# PROBLEM REQUIREMENTS:
Where in the entries below does "desenvolvimento" appear? Copy every line that has it.

# AVAILABLE RECORDS:
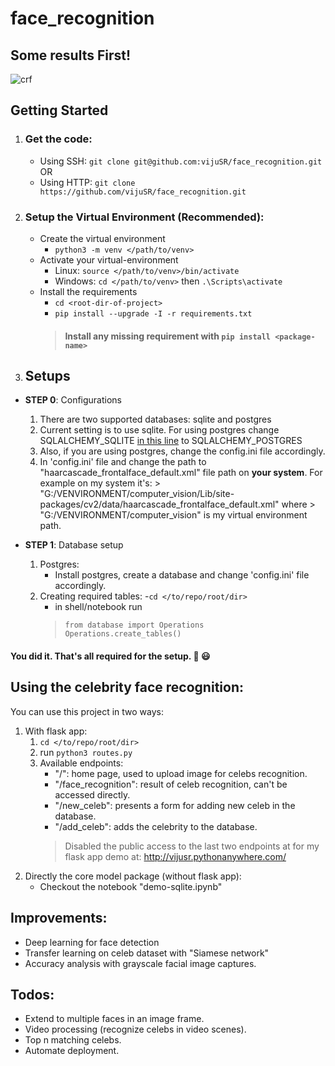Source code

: # face_recognition

## Some results First!  
![crf](https://user-images.githubusercontent.com/20581741/53666049-10217d00-3c93-11e9-82ab-dcd4cd5d5d97.gif)  

## Getting Started
1. ### Get the code:
    - Using SSH: `git clone git@github.com:vijuSR/face_recognition.git`  
    OR  
    - Using HTTP: `git clone https://github.com/vijuSR/face_recognition.git`

1. ### Setup the Virtual Environment (Recommended):
    - Create the virtual environment
        - `python3 -m venv </path/to/venv>`  
    - Activate your virtual-environment
        - Linux: `source </path/to/venv>/bin/activate`
        - Windows: `cd </path/to/venv>` then `.\Scripts\activate`  
    - Install the requirements
        - `cd <root-dir-of-project>`
        - `pip install --upgrade -I -r requirements.txt`
        > #### Install any missing requirement with `pip install <package-name>`  

1. ## Setups

- **STEP 0**: Configurations 
   1. There are two supported databases: sqlite and postgres
   1. Current setting is to use sqlite. For using postgres change SQLALCHEMY_SQLITE [in this line](https://github.com/vijuSR/face_recognition/blob/e027ea80d2567d48b21425ea966e6d9124ca7f55/database_client/database.py#L49) to SQLALCHEMY_POSTGRES
   1. Also, if you are using postgres, change the config.ini file accordingly.
   1. In 'config.ini' file and change the path to "haarcascade_frontalface_default.xml" file path on **your system**. For example on my system it's: > "G:/VENVIRONMENT/computer_vision/Lib/site-packages/cv2/data/haarcascade_frontalface_default.xml" where > "G:/VENVIRONMENT/computer_vision" is my virtual environment path.
  
- **STEP 1**: Database setup
   1. Postgres:
       - Install postgres, create a database and change 'config.ini' file accordingly.
   1. Creating required tables:
       -`cd </to/repo/root/dir>`
       - in shell/notebook run 
       > `from database import Operations`  
        `Operations.create_tables()`

#### You did it. That's all required for the setup. :clap: :smiley:

## Using the celebrity face recognition:

You can use this project in two ways:

1. With flask app:
   1. `cd </to/repo/root/dir>`   
   1. run `python3 routes.py`
   1. Available endpoints:
       - "/": home page, used to upload image for celebs recognition.
       - "/face_recognition": result of celeb recognition, can't be accessed directly.
       - "/new_celeb": presents a form for adding new celeb in the database.
       - "/add_celeb": adds the celebrity to the database.
       > Disabled the public access to the last two endpoints at for my flask app demo at: http://vijusr.pythonanywhere.com/
1. Directly the core model package (without flask app):
   - Checkout the notebook "demo-sqlite.ipynb"


## Improvements:
- Deep learning for face detection
- Transfer learning on celeb dataset with "Siamese network"
- Accuracy analysis with grayscale facial image captures.

## Todos:
- Extend to multiple faces in an image frame.
- Video processing (recognize celebs in video scenes).
- Top n matching celebs. 
- Automate deployment.   
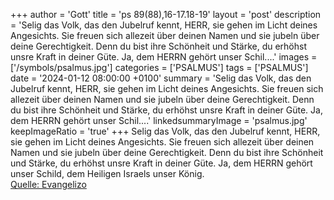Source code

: +++
author = 'Gott'
title = 'ps 89(88),16-17.18-19'
layout = 'post'
description = 'Selig das Volk, das den Jubelruf kennt, HERR, sie gehen im Licht deines Angesichts. Sie freuen sich allezeit über deinen Namen und sie jubeln über deine Gerechtigkeit.  Denn du bist ihre Schönheit und Stärke, du erhöhst unsre Kraft in deiner Güte. Ja, dem HERRN gehört unser Schil....'
images = ['/symbols/psalmus.jpg']
categories = ['PSALMUS']
tags = ['PSALMUS']
date = '2024-01-12 08:00:00 +0100'
summary = 'Selig das Volk, das den Jubelruf kennt, HERR, sie gehen im Licht deines Angesichts. Sie freuen sich allezeit über deinen Namen und sie jubeln über deine Gerechtigkeit.  Denn du bist ihre Schönheit und Stärke, du erhöhst unsre Kraft in deiner Güte. Ja, dem HERRN gehört unser Schil....'
linkedsummaryImage = 'psalmus.jpg'
keepImageRatio = 'true'
+++
Selig das Volk, das den Jubelruf kennt, HERR, sie gehen im Licht deines Angesichts.
Sie freuen sich allezeit über deinen Namen und sie jubeln über deine Gerechtigkeit. 
Denn du bist ihre Schönheit und Stärke, du erhöhst unsre Kraft in deiner Güte.
Ja, dem HERRN gehört unser Schild, dem Heiligen Israels unser König.<!--more--><br> [Quelle: Evangelizo](https://evangeliumtagfuertag.org/DE/gospel)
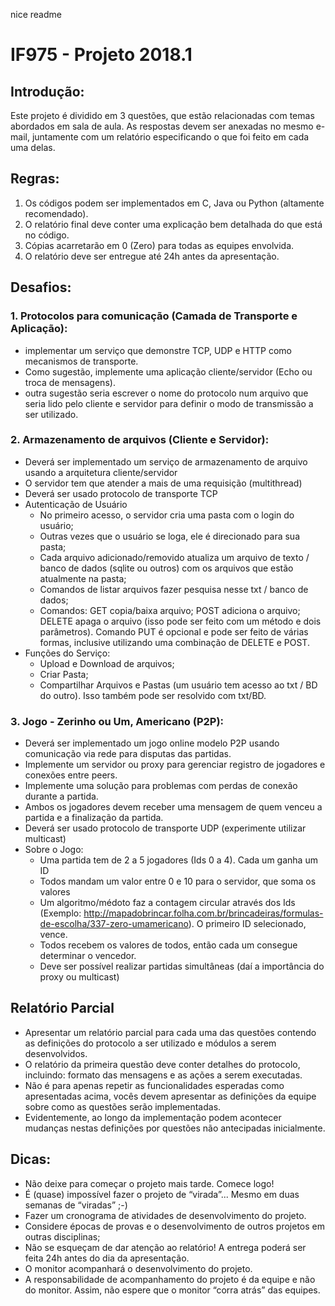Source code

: nice readme
# IF975 - Projeto 2018.1

## Introdução:
Este projeto é dividido em 3 questões, que estão relacionadas com temas abordados em sala de aula. As respostas devem ser anexadas no mesmo e-mail, juntamente com um relatório especificando o que foi feito em cada uma delas.

## Regras:
1. Os códigos podem ser implementados em C, Java ou Python (altamente recomendado).
2. O relatório final deve conter uma explicação bem detalhada do que está no código.
3. Cópias acarretarão em 0 (Zero) para todas as equipes envolvida.
4. O relatório deve ser entregue até 24h antes da apresentação.

## Desafios:
### 1. Protocolos para comunicação (Camada de Transporte e Aplicação):
- implementar um serviço que demonstre TCP, UDP e HTTP como mecanismos de transporte.
- Como sugestão, implemente uma aplicação cliente/servidor (Echo ou troca de mensagens).
- outra sugestão seria escrever o nome do protocolo num arquivo que seria lido pelo cliente e servidor para definir o modo de transmissão a ser utilizado.

### 2. Armazenamento de arquivos (Cliente e Servidor):
- Deverá ser implementado um serviço de armazenamento de arquivo usando a arquitetura cliente/servidor
- O servidor tem que atender a mais de uma requisição (multithread)
- Deverá ser usado protocolo de transporte TCP
- Autenticação de Usuário
  - No primeiro acesso, o servidor cria uma pasta com o login do usuário;
  - Outras vezes que o usuário se loga, ele é direcionado para sua pasta;
  - Cada arquivo adicionado/removido atualiza um arquivo de texto / banco de dados (sqlite ou outros) com os arquivos que estão atualmente na pasta;
  - Comandos de listar arquivos fazer pesquisa nesse txt / banco de dados;
  - Comandos: GET copia/baixa arquivo; POST adiciona o arquivo; DELETE apaga o arquivo (isso pode ser feito com um método e dois parâmetros). Comando PUT é opcional e pode ser feito de várias formas, inclusive utilizando uma combinação de DELETE e POST.
- Funções do Serviço:
  - Upload e Download de arquivos;
  - Criar Pasta;
  - Compartilhar Arquivos e Pastas (um usuário tem acesso ao txt / BD do outro). Isso também pode ser resolvido com txt/BD.
  
### 3. Jogo - Zerinho ou Um, Americano (P2P):
- Deverá ser implementado um jogo online modelo P2P usando comunicação via rede para disputas das partidas.
- Implemente um servidor ou proxy para gerenciar registro de jogadores e conexões entre peers.
- Implemente uma solução para problemas com perdas de conexão durante a partida.
- Ambos os jogadores devem receber uma mensagem de quem venceu a partida e a finalização da partida.
- Deverá ser usado protocolo de transporte UDP (experimente utilizar multicast)
- Sobre o Jogo:
  - Uma partida tem de 2 a 5 jogadores (Ids 0 a 4). Cada um ganha um ID
  - Todos mandam um valor entre 0 e 10 para o servidor, que soma os valores
  - Um algoritmo/médoto faz a contagem circular através dos Ids (Exemplo: http://mapadobrincar.folha.com.br/brincadeiras/formulas-de-escolha/337-zero-umamericano). O primeiro ID selecionado, vence.
  - Todos recebem os valores de todos, então cada um consegue determinar o vencedor.
  - Deve ser possível realizar partidas simultâneas (daí a importância do proxy ou multicast)

## Relatório Parcial
- Apresentar um relatório parcial para cada uma das questões contendo as definições do protocolo a ser utilizado e módulos a serem desenvolvidos.
- O relatório da primeira questão deve conter detalhes do protocolo, incluindo: formato das mensagens e as ações a serem executadas.
- Não é para apenas repetir as funcionalidades esperadas como apresentadas acima, vocês devem apresentar as definições da equipe sobre como as questões serão implementadas.
- Evidentemente, ao longo da implementação podem acontecer mudanças nestas definições por questões não antecipadas inicialmente.

## Dicas:
- Não deixe para começar o projeto mais tarde. Comece logo!
- É (quase) impossível fazer o projeto de “virada”... Mesmo em duas semanas de “viradas” ;-)
- Fazer um cronograma de atividades de desenvolvimento do projeto.
- Considere épocas de provas e o desenvolvimento de outros projetos em outras disciplinas;
- Não se esqueçam de dar atenção ao relatório! A entrega poderá ser feita 24h antes do dia da apresentação.
- O monitor acompanhará o desenvolvimento do projeto.
- A responsabilidade de acompanhamento do projeto é da equipe e não do monitor. Assim, não espere que o monitor “corra atrás” das equipes.
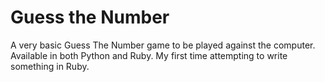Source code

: # Guess the Number
A very basic Guess The Number game to be played against the computer. Available in both Python and Ruby. My first time attempting to write something in Ruby.
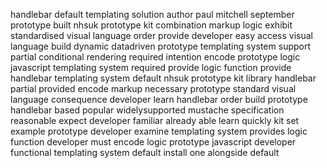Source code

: handlebar default templating solution author paul mitchell september prototype built nhsuk prototype kit combination markup logic exhibit standardised visual language order provide developer easy access visual language build dynamic datadriven prototype templating system support partial conditional rendering required intention encode prototype logic javascript templating system required provide logic function provide handlebar templating system default nhsuk prototype kit library handlebar partial provided encode markup necessary prototype standard visual language consequence developer learn handlebar order build prototype handlebar based popular widelysupported mustache specification reasonable expect developer familiar already able learn quickly kit set example prototype developer examine templating system provides logic function developer must encode logic prototype javascript developer functional templating system default install one alongside default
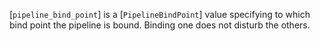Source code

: [`pipeline_bind_point`] is a [`PipelineBindPoint`] value specifying
to which bind point the pipeline is bound.
Binding one does not disturb the others.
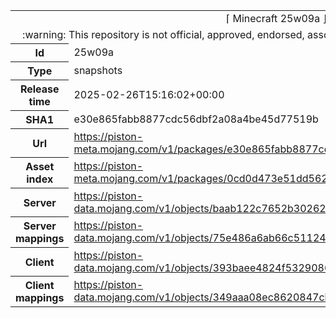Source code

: <html><table>
<tr><td colspan="2" align="center"><img width="0" height="0"><br/>⌈ Minecraft 25w09a ⌋<br/><img width="0" height="0"></td></tr>
<tr><td colspan="2" align="center"><img width="0" height="0"><br/>
:warning: This repository is not official, approved, endorsed, associated or connected with Mojang :warning:
<br/><img width="0" height="0"></td></tr>
<tr><th>Id</th><td>25w09a</td></tr>
<tr><th>Type</th><td>snapshots</td></tr>
<tr><th>Release time</th><td>2025-02-26T15:16:02+00:00</td></tr>
<tr><th>SHA1</th><td>e30e865fabb8877cdc56dbf2a08a4be45d77519b</td></tr>
<tr><th>Url</th><td><a href="https://piston-meta.mojang.com/v1/packages/e30e865fabb8877cdc56dbf2a08a4be45d77519b/25w09a.json">https://piston-meta.mojang.com/v1/packages/e30e865fabb8877cdc56dbf2a08a4be45d77519b/25w09a.json</a></td></tr>
<tr><th>Asset index</th><td><a href="https://piston-meta.mojang.com/v1/packages/0cd0d473e51dd562ac903cd2090ca2137ec2b967/24.json">https://piston-meta.mojang.com/v1/packages/0cd0d473e51dd562ac903cd2090ca2137ec2b967/24.json</a></td></tr>
<tr><th>Server</th><td><a href="https://piston-data.mojang.com/v1/objects/baab122c7652b302621f7befd5be40abef9b9b7c/server.jar">https://piston-data.mojang.com/v1/objects/baab122c7652b302621f7befd5be40abef9b9b7c/server.jar</a></td></tr>
<tr><th>Server mappings</th><td><a href="https://piston-data.mojang.com/v1/objects/75e486a6ab66c511244448ccbd80534d169c9bea/server.txt">https://piston-data.mojang.com/v1/objects/75e486a6ab66c511244448ccbd80534d169c9bea/server.txt</a></td></tr>
<tr><th>Client</th><td><a href="https://piston-data.mojang.com/v1/objects/393baee4824f5329086d75c808d32a3e17dc7a8e/client.jar">https://piston-data.mojang.com/v1/objects/393baee4824f5329086d75c808d32a3e17dc7a8e/client.jar</a></td></tr>
<tr><th>Client mappings</th><td><a href="https://piston-data.mojang.com/v1/objects/349aaa08ec8620847cb98d98d0b90f92173dfaf1/client.txt">https://piston-data.mojang.com/v1/objects/349aaa08ec8620847cb98d98d0b90f92173dfaf1/client.txt</a></td></tr>
</table></html>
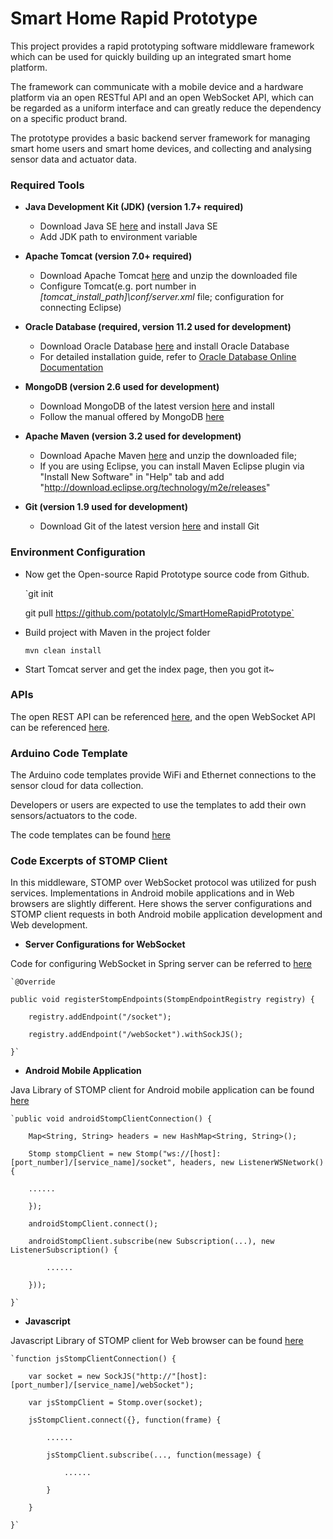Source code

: # Smart Home Rapid Prototype

This project provides a rapid prototyping software middleware framework which can be used for quickly building up an integrated smart home platform. 

The framework can communicate with a mobile device and a hardware platform via an open RESTful API and an open WebSocket API, which can be regarded as a uniform interface and can greatly reduce the dependency on a specific product brand.

The prototype provides a basic backend server framework for managing smart home users and smart home devices, and collecting and analysing sensor data and actuator data. 



### Required Tools
+ **Java Development Kit (JDK) (version 1.7+ required)**
	* Download Java SE [here](http://www.oracle.com/technetwork/java/javase/downloads/index.html) and install Java SE
	* Add JDK path to environment variable 

+ **Apache Tomcat (version 7.0+ required)**
	* Download Apache Tomcat [here](http://tomcat.apache.org) and unzip the downloaded file
	* Configure Tomcat(e.g. port number in _[tomcat_install_path]\conf/server.xml_ file; configuration for connecting Eclipse)

+ **Oracle Database (required, version 11.2 used for development)**
	* Download Oracle Database [here](http://www.oracle.com/technetwork/database/database-technologies/express-edition/downloads/index.html) and install Oracle Database
	* For detailed installation guide, refer to [Oracle Database Online Documentation](https://docs.oracle.com/cd/E11882_01/nav/portal_11.htm)

+ **MongoDB (version 2.6 used for development)**
	* Download MongoDB of the latest version [here](https://www.mongodb.org/downloads) and install
	* Follow the manual offered by MongoDB [here](http://docs.mongodb.org/manual)

+ **Apache Maven (version 3.2 used for development)**
	* Download Apache Maven [here](https://maven.apache.org) and unzip the downloaded file; 
	* If you are using Eclipse, you can install Maven Eclipse plugin via "Install New Software" in "Help" tab and add "http://download.eclipse.org/technology/m2e/releases"

+ **Git (version 1.9 used for development)**
	* Download Git of the latest version [here](http://git-scm.com/downloads) and install Git



### Environment Configuration

+ Now get the Open-source Rapid Prototype source code from Github.

	`git init

	git pull https://github.com/potatolylc/SmartHomeRapidPrototype`

+ Build project with Maven in the project folder

	`mvn clean install`

+ Start Tomcat server and get the index page, then you got it~



### APIs
The open REST API can be referenced [here](https://github.com/potatolylc/SmartHomeRapidPrototype/wiki/Smart-Home-Rapid-Prototype-RESTful-API), and the open WebSocket API can be referenced [here](https://github.com/potatolylc/SmartHomeRapidPrototype/wiki/Smart-Home-Rapid-Prototype-WebSocket-API).



### Arduino Code Template
The Arduino code templates provide WiFi and Ethernet connections to the sensor cloud for data collection. 

Developers or users are expected to use the templates to add their own sensors/actuators to the code.

The code templates can be found [here](https://github.com/potatolylc/SmartHomeArduinoTemplates)



### Code Excerpts of STOMP Client
In this middleware, STOMP over WebSocket protocol was utilized for push services. Implementations in Android mobile applications and in Web browsers are slightly different. Here shows the server configurations and STOMP client requests in both Android mobile application development and Web development.

+ **Server Configurations for WebSocket**

Code for configuring WebSocket in Spring server can be referred to [here](https://github.com/potatolylc/SmartHomeRapidPrototype/blob/master/src/main/java/ioedata/socket/config/SocketConfig.java)

	`@Override

	public void registerStompEndpoints(StompEndpointRegistry registry) {

		registry.addEndpoint("/socket");

		registry.addEndpoint("/webSocket").withSockJS();

	}`

+ **Android Mobile Application**

Java Library of STOMP client for Android mobile application can be found [here](https://github.com/potatolylc)

	`public void androidStompClientConnection() {
	
		Map<String, String> headers = new HashMap<String, String>();

		Stomp stompClient = new Stomp("ws://[host]:[port_number]/[service_name]/socket", headers, new ListenerWSNetwork() {

		......

		});
		
		androidStompClient.connect();

		androidStompClient.subscribe(new Subscription(...), new ListenerSubscription() {

			......

		}));

	}`	

+ **Javascript**

Javascript Library of STOMP client for Web browser can be found [here](https://github.com/potatolylc)

	`function jsStompClientConnection() {

		var socket = new SockJS("http://"[host]:[port_number]/[service_name]/webSocket");

		var jsStompClient = Stomp.over(socket);

		jsStompClient.connect({}, function(frame) {

			......

			jsStompClient.subscribe(..., function(message) {

				......

			}

		}

	}`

# EXERCISE RESPONSE:
- Fazer um cronograma de atividades de desenvolvimento do projeto.
- Considere épocas de provas e o desenvolvimento de outros projetos em outras disciplinas;
- O monitor acompanhará o desenvolvimento do projeto.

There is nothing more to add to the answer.